Explore Repo
Explore a codebase the way experienced contributors do. by understanding the architecture, the patterns, and the domain language before touching anything.
Purpose
Different from oss-prep-to-contribute (which is issue-specific and focused on one code path). This skill is for building broad understanding of a repo. Useful when a contributor wants to become a regular contributor rather than make a single drive-by PR. Also useful for GSoC candidates who need to demonstrate deep project understanding in their proposals.
Prerequisites
- A repo cloned locally
ghCLI authenticated- A reason to explore (casual learning, planning to contribute, GSoC proposal, evaluating the project)
Process
1. Understand the contributor's goal
Before exploring anything, ask:
- "Why are you exploring this repo? (Casual learning / planning to contribute regularly / GSoC proposal / evaluating whether to use it)"
- "How much time do you want to spend? (Quick overview / deep dive)"
This shapes the depth. A GSoC candidate needs deep understanding. Someone evaluating a library needs a quick architecture scan.

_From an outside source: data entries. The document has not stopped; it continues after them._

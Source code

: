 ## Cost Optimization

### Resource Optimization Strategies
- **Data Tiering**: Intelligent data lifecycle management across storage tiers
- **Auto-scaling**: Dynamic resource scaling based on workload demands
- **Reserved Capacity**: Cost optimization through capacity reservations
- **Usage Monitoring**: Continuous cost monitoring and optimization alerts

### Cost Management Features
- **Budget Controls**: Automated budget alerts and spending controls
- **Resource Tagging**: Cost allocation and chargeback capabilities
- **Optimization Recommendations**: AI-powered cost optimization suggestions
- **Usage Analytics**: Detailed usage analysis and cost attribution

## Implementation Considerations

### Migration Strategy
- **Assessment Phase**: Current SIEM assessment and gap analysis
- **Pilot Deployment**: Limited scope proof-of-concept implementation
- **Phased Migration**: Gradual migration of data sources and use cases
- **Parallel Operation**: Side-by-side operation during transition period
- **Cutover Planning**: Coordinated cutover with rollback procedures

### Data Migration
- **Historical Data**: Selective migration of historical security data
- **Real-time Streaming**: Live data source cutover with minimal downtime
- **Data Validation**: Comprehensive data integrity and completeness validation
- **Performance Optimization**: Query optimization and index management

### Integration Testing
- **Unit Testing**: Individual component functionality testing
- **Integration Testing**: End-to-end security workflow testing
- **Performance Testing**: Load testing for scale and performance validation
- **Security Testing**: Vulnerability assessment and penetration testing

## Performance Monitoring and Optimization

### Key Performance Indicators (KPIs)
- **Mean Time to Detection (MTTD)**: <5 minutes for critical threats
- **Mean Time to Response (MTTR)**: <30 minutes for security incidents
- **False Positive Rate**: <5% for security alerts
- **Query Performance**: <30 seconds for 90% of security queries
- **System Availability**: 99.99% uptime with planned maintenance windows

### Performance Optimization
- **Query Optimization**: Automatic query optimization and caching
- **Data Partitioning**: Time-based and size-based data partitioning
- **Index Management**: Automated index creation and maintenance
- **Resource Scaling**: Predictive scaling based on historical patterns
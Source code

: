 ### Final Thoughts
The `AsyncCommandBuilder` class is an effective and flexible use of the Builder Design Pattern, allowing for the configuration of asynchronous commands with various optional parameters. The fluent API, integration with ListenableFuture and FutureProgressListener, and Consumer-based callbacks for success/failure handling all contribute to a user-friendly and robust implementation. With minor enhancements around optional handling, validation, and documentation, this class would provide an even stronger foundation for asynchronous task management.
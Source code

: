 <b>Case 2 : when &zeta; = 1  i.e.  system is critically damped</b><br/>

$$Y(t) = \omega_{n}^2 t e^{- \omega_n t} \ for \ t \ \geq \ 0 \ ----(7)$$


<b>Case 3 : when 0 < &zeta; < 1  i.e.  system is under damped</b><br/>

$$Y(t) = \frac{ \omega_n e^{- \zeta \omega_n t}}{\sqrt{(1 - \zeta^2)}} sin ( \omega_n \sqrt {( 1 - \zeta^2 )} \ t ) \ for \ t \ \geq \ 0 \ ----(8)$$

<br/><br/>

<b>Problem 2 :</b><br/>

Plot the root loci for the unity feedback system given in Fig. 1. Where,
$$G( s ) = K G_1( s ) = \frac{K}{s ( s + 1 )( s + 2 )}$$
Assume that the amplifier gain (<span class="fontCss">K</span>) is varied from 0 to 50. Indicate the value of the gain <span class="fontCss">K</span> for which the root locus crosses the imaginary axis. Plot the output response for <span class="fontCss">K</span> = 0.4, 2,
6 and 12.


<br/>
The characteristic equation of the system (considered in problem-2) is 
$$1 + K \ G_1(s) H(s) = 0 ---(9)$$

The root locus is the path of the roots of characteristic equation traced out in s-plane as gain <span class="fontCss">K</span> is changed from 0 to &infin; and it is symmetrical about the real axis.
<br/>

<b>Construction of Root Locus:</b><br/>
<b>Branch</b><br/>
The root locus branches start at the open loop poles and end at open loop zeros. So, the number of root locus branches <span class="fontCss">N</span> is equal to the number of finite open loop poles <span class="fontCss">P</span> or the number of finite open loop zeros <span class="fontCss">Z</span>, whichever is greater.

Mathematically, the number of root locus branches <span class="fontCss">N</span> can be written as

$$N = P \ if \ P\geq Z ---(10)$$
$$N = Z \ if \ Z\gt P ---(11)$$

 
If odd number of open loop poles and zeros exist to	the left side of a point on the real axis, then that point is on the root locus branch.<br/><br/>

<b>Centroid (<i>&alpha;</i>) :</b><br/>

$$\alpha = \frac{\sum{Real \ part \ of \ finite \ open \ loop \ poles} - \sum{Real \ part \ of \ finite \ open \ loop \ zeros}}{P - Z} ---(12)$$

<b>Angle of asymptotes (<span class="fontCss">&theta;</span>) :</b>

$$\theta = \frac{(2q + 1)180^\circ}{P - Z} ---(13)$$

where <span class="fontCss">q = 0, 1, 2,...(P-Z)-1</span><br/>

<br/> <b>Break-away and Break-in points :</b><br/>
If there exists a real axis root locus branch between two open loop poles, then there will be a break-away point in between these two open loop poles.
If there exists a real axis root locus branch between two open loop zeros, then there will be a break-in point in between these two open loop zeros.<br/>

2. Map the project from the outside in
Start with what the project DOES, not what the code looks like. Read:
# Project identity
cat README.md
cat docs/index.md 2>/dev/null || cat docs/README.md 2>/dev/null
# What problem does it solve?
gh api repos/{owner}/{repo} --jq '{description, homepage, topics, language, stargazers_count, open_issues_count}'
The user should be able to explain what the project does to a non-technical person before reading a single source file.
Thinking gate:
"Explain what this project does in one sentence. Who uses it? What problem does it solve? Don't use the README's words. rephrase it as if you're explaining to a friend who doesn't code."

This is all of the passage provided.